Saturday 28 October 2017

now

You know how people go 'all of the chickens are coming home to roost'? Well this is eighteen moronic chickens roosting on and in an upside down shopping trolley that the chook group uses as a quarantine pen for sick birds. They have a perfectly fine and huge room with perches to sleep in but this night they all wanted to sleep here instead


It's hard to know what to say. I might start with what I don't want to say. I don't want to list all my troubles. To some extent they involve other people. I don't want to whine in a free-floating way about the quality of the troubles or the effect they're having on me. Not much point in doing that, from my perspective, since I think about these things all the time, and as far as 'you' are concerned, without 'you' knowing specifically about the background I don't think it would be all that edifying for you to receive a decontextualised account of my feelings. All seems a bit Livejournal, in short.
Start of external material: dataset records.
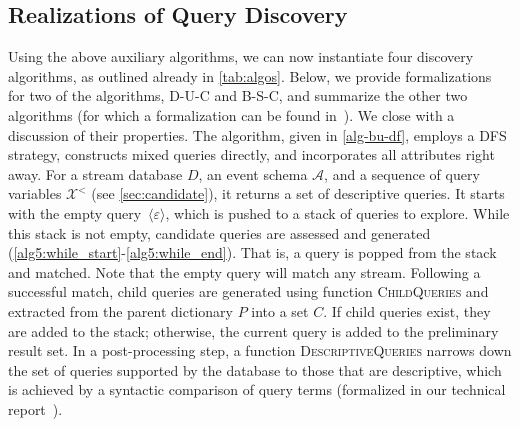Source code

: \subsection{Realizations of Query Discovery}
\label{sec:realizations}
Using the above auxiliary algorithms, we can now instantiate four
discovery algorithms, as outlined already in \autoref{tab:algos}. Below, we
provide formalizations for two of the algorithms, D-U-C and B-S-C, and
summarize the other two algorithms (for which a formalization can be found
in~\cite{disces_TR}). We close with a
discussion of their properties.
The algorithm, given in \autoref{alg-bu-df},
employs a DFS strategy, constructs mixed queries directly, and incorporates
all attributes right away.
For a stream
database $D$, an event schema
$\mathcal{A}$, and
a sequence of query variables $\mathcal{X}^<$ (see
\autoref{sec:candidate}),
it returns a set of descriptive queries. 
It starts with the
empty query~$\langle \varepsilon\rangle$, which is pushed to a stack of
queries to explore.
While this stack is not empty, candidate queries are assessed and generated
(\autoref{alg5:while_start}-\ref{alg5:while_end}). That is, a query is
popped from
the stack and matched. Note
that the
empty query will match any stream. Following a successful match, child
queries are
generated using function \textsc{ChildQueries} and extracted from the parent
dictionary $P$ into a set $C$. If child queries exist, they are added to the
stack;
otherwise, the current query is added to the preliminary result set.
In a post-processing step, a function \textsc{DescriptiveQueries} narrows
down the set of queries supported by the database to those that are
descriptive, which
is achieved by a syntactic comparison of query terms (formalized in our
technical report~\cite{disces_TR}).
I'm trying to deal with things by thinking about them. As far as it goes that is all right. I am coping and that is because I am thinking rather than acting out. But to go beyond coping and into changing the situation, I don't know how to do that. There isn't the necessary space in my life as I currently live it. I think this is entirely my own fault. I have recently and foolishly ruined some friendships that brought good dimensions and textures into my life and which I now miss very much. I work very hard all day during the week, at work where I have traded off not being bored for being overinvested, and then at home cooking dinner etc, and I'm tired at night. I'm absorbed in that state. The weekends, when that busyness isn't there, are difficult, and recently, the early morning bike ride to work has also been very challenging. I'm fresh, alert, not preoccupied, and I'm alone, and on cue, in comes rushing more emotion than I am able to handle. It doesn't improve matters that I eat breakfast alone every day at my desk. It's a very delicious breakfast (muesli, apple, blueberries, walnuts and soy milk) but still, I should change that.
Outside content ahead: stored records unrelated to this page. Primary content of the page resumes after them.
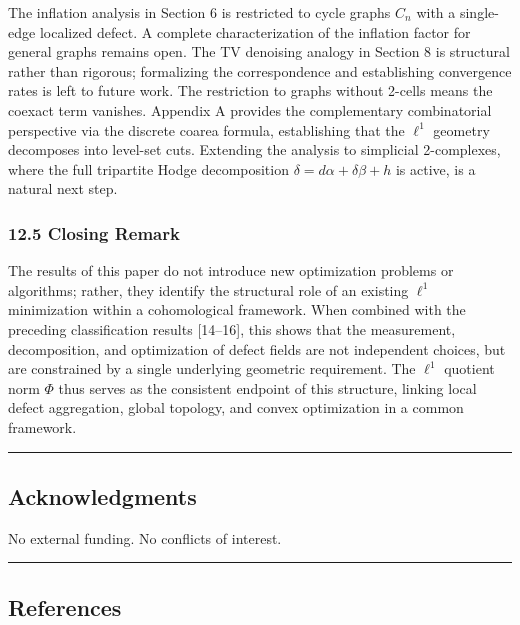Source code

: \documentclass[
]{article}
\begin{document}
The inflation analysis in Section 6 is restricted to cycle graphs
\(C_n\) with a single-edge localized defect. A complete characterization
of the inflation factor for general graphs remains open. The TV
denoising analogy in Section 8 is structural rather than rigorous;
formalizing the correspondence and establishing convergence rates is
left to future work. The restriction to graphs without 2-cells means the
coexact term vanishes. Appendix A provides the complementary
combinatorial perspective via the discrete coarea formula, establishing
that the \(\ell^1\) geometry decomposes into level-set cuts. Extending
the analysis to simplicial 2-complexes, where the full tripartite Hodge
decomposition \(\delta = d\alpha + \delta\beta + h\) is active, is a
natural next step.

\subsubsection{12.5 Closing Remark}\label{closing-remark}

The results of this paper do not introduce new optimization problems or
algorithms; rather, they identify the structural role of an existing
\(\ell^1\) minimization within a cohomological framework. When combined
with the preceding classification results {[}14--16{]}, this shows that
the measurement, decomposition, and optimization of defect fields are
not independent choices, but are constrained by a single underlying
geometric requirement. The \(\ell^1\) quotient norm \(\Phi\) thus serves
as the consistent endpoint of this structure, linking local defect
aggregation, global topology, and convex optimization in a common
framework.

\begin{center}\rule{0.5\linewidth}{0.5pt}\end{center}

\subsection{Acknowledgments}\label{acknowledgments}

No external funding. No conflicts of interest.

\begin{center}\rule{0.5\linewidth}{0.5pt}\end{center}

\subsection{References}\label{references}
\end{document}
Would you do me a favour? Tell me what you think about this question. Let's call it the anti-AB Facey conundrum. When you have a problem and you're unhappy, but you also know that your life has been, relative to many other people's, amazingly fortunate and holds many wonderful things, and also that relatively speaking your problem and associated unhappiness aren't all that intractable, what do you think you should you do with all of that, including the bit where you go, unattractively, 'well at least I'm not as messed up as that other person.' Should you just get over yourself, or try to, and get on with it?

I have a friend who's a Holocaust survivor. He was born in Paris in 1939 and when the city fell he was two years old, very cute and heartbreakingly small and vulnerable in the studio photo on his ipad. The photo was organised by his mother who sent a copy of it to every relative she could locate so that if anything happened to her, etc etc. He's travelled a lot and also on the ipad are photos of holocaust memorials around the world. I've been shown several times the pictures of this one in Miami. Usually when I'm looking at these things there are lots of people around, doing their nice everyday Melbourne stuff. The look on his face, though - he's alone, entirely isolated. I think maybe he's been like that all his life. Don't know.
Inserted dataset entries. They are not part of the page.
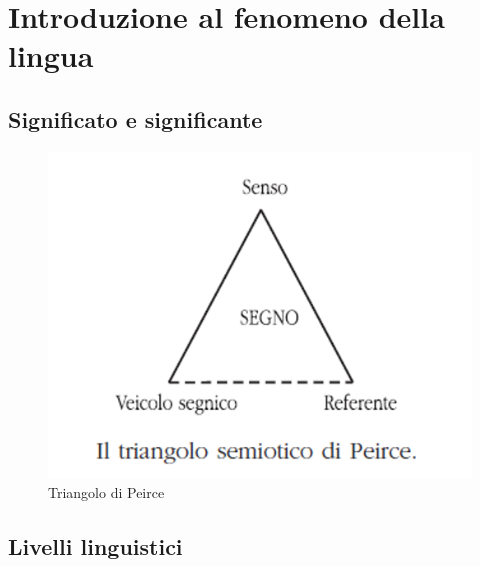 \chapter{Introduzione al fenomeno della lingua}
\section{Significato e significante}

\begin{abstract}
Il linguaggio è uno strumento per trasmettere informazioni attraverso una serie di simboli. Ma cosa è un simbolo? Dato un oggetto (significato), un simbolo è ciò che lo rappresenta (significante).
I veicoli segnici rappresentano i sensi delle parole (che sono nell'iperuranio/nella testa dei parlanti).
\end{abstract}

\begin{figure}
    \centering
    \includegraphics[width=0.5\linewidth]{peirce.PNG}
    \caption{Triangolo di Peirce}
    \label{fig:enter-label}
\end{figure}

\begin{abstract}
Tuttavi andare dal veicolo segnico al senso e viceversa non è immediato poichè la relazione è 'molti a molti', infatti, la rappresentazione naturale soffre di molti "difetti", come ad esempio la ricchezza espressiva(più veicoli segnici vanno in un unico senso), l'arbitrarietà e l'ambiguità (più sensi vanno in uno stesso veicolo segnico).
\begin{Oss}{Esempio:} Una vecchia legge la regola \end{Oss}
Esistono però vari tipi di ambiguità in base al livello linguistico in cui ci troviamo.
\end{abstract}

\section{Livelli linguistici}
I've been reading while not blogging, and I'll force myself tomorrow to write a reading log. I do feel a bit better having written the above. Confused, bitter, sarcastic, unnecessarily long and plain unnecessary attempts at jokes will be back on the time-wasting agenda soon enough I dare say.

3 comments:

jc said...

"Should you just get over yourself, or try to, and get on with it?"

I don't really know what getting over yourself means, I am always in my own way.

I think you should accept that you are going to need to WALLOW in it for a bit, in the free-floating whiny way. But you should also make sure you do the old reliable good things: craft or being in nature or what have you. A lot of my problems have seemed like horribly devastating things but then some how time passed and I was still alive and the problem was still there and I still felt sad about it, but not in an overwhelming way. Nothing was solved or anything. I just stopped feeling it so intensely.

I don't know if that was useful, but you asked it in a taking-a-survey way, rather than an advice-seeking way, so consider it a data point.

lucy tartan said...

Very useful. Thank you.

Helen said...

I just started reading your blog again (thanks for blogging!) I see the last comment was November 2017, which was just between the taking-responsibility-for-incapacitated mother event and the discovery-that-husband-has-accumulated-crippling-debt-remortgage-the-house event. I don't discuss the latter thing on Facey for the same reason you don't. Really, I got nuttin', except "what JC said", especially the being in nature bit and the diminishing horribleness bit.
I think feeling emotional on your ride to work is a good thing. It gets it out.